One of these Friday afternoons there's probably going to be a press release from the FDIC announcing another bank closure. The Wall Street Journal has been ramping up coverage of this, with a piece earlier this week ("Real Estate Doom Loop Threatens America's Banks") and another today ("Tiny Bank Called Republic First Faces Test of Depositors' Faith") with a Vernon Hill angle.
The former president of the Federal Reserve Bank of Boston, Eric Rosengren, tweeted out praise of the second story: "Good article on Republic First in WSJ. Raises relevance of size in contagion. Negative net worth banks should be closed and merged to avoid contagious runs that are destructive to markets. If that isn't done, then a significant increase in deposit insurance levels is needed," he said. In a follow up tweet, he noted, "Allowing zombie banks is also costly. It seriously misallocates credit to save banks rather than high return loans. It caused decades of slow growth in Japan and threatens to do the same in China, insolvent developers and financial institutions do not make high NPV projects." NPV is net present value.
Basically, the Biden administration bank regulators have put themselves in a pickle. If they close a bank now, they risk restarting the runs that affected Signature Bank, Silicon Valley Bank, and First Republic Bank. If they don't close any banks, they risk the "zombie bank" problem summarized by Rosengren, and they risk eroding their credibility as regulators to enforce bank liquidity and solvency.
For opportunistic investors, this represents a potential moneymaking opportunity: short the regional banks that are going to fail, scoop up at steep discounts the ones that will survive (if, and it's a big "if", you can accurately figure out the difference between the two groups), get on the FDIC list to buy the assets, at bargain-basement prices, of the ones that are forced to close.
If you aren't an active investor in the banking sector, it's still worth paying attention to from a financial point of view, because there are spillover effects from banking into the rest of the economy, on everything from interest rate policy (higher rates could hurt some of the banks) to commercial and residential real estate.
From a public policy point of view, it's an example of how much power is given over to the administrative state.

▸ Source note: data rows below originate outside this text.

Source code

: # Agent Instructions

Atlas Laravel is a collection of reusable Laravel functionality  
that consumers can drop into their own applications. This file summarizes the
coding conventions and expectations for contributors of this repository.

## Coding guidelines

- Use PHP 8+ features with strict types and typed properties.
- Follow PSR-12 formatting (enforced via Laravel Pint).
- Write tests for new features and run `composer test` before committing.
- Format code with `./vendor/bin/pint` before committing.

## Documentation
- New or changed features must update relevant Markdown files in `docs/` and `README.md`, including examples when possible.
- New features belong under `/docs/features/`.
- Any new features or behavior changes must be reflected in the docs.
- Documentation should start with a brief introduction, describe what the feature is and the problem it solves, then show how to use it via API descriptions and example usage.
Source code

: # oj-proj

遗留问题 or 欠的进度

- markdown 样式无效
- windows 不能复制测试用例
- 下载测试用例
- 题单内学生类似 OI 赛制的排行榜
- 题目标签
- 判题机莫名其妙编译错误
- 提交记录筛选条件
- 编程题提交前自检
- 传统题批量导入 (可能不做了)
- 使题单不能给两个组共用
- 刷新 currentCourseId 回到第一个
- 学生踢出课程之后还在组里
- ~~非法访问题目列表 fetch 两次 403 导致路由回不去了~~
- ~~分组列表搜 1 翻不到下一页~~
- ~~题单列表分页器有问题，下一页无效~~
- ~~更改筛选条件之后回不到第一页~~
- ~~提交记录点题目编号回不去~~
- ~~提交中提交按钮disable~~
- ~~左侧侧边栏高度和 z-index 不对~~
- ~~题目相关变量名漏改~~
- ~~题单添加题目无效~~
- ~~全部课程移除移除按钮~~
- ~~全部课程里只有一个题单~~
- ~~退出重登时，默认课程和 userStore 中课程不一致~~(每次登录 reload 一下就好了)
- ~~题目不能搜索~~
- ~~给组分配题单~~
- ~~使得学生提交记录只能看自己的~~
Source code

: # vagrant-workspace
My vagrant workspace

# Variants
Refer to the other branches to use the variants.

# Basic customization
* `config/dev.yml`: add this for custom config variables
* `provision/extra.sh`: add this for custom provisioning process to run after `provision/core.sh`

Congress sets the FDIC-guaranteed deposit limit (currently $250,000). The FDIC has asked Congress to raise the limit for business payment accounts, but Congress has not acted. The Treasury Secretary, Janet Yellen, has indicated depositors will be protected (as happened at Silicon Valley Bank and Signature), but it's not clear by what legal authority or practical mechanism, other than by either not closing any more banks or by raising the deposit limit by executive branch fiat (with costs shifted elsewhere).
And from a political point of view, it's the gorilla in the room. Biden's 2024 re-election hopes are riding on Bidenomics, and the last thing he needs is Trump adding bank failures to inner-city homeless encampments and influxes of asylum-seekers to fill out the portrait of American carnage.
One possibility is that the Biden regulators just let the zombie banks alone, to avoid the political and economic consequences of closing them. That could be the best of the bad available options. But it becomes less and less tenable the more the Wall Street Journal and Rosengren call attention to the fact that it's happening.
The best option would be a free-market solution of the sort one sees in other areas where there are distressed assets—like commercial real estate, where capital is rising to buy distressed office properties. Yet the government actions to shut down Silicon Valley and Signature mean that anyone investing new capital in a bank or bank holding company risks getting unpredictably zeroed out. That is a deterrent to would-be investors.